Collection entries
*-*-*
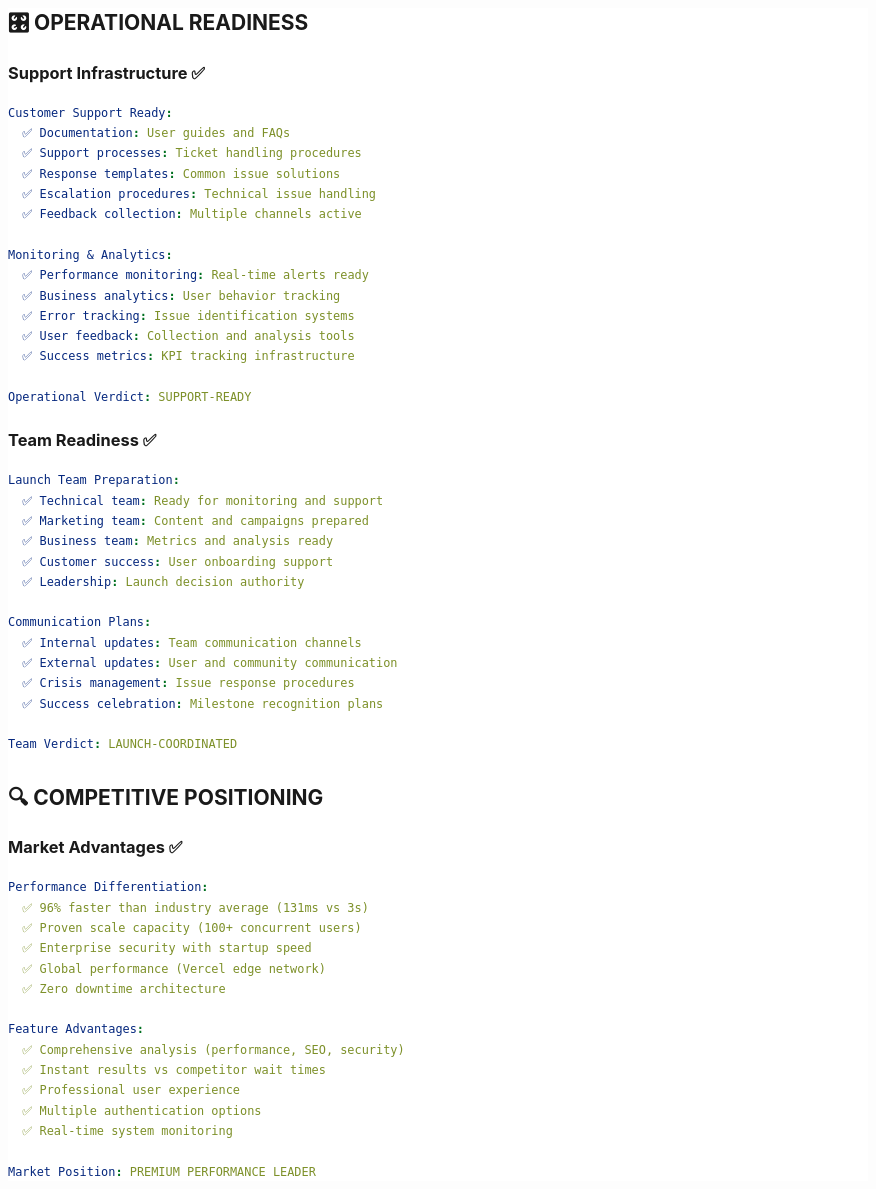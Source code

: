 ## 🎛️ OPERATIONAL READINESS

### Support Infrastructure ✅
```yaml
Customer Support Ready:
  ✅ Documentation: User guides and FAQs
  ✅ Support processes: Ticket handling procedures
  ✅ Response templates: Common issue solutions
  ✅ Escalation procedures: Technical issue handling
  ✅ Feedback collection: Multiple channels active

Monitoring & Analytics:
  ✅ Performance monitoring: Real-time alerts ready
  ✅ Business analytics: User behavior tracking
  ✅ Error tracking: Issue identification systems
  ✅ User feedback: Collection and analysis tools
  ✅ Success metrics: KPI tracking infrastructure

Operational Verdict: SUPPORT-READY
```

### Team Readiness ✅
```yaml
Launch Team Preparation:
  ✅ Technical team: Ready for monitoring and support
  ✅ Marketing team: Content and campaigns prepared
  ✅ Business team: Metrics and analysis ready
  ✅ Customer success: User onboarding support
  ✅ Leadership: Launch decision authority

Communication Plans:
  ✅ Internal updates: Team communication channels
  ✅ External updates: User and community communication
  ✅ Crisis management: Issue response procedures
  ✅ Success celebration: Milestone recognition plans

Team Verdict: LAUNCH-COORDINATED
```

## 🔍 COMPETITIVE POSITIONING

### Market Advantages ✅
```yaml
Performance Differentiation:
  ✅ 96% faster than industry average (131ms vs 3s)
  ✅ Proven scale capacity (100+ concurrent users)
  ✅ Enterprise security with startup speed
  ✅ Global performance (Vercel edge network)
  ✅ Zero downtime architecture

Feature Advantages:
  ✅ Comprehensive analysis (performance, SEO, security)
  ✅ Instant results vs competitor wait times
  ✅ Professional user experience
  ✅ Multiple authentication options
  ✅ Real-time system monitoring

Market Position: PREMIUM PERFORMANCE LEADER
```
*-*-*
TO DO:
A single number is the answer: the number of lines in the entries that contain "Advantages".

RESULT FOR THIS TASK:
2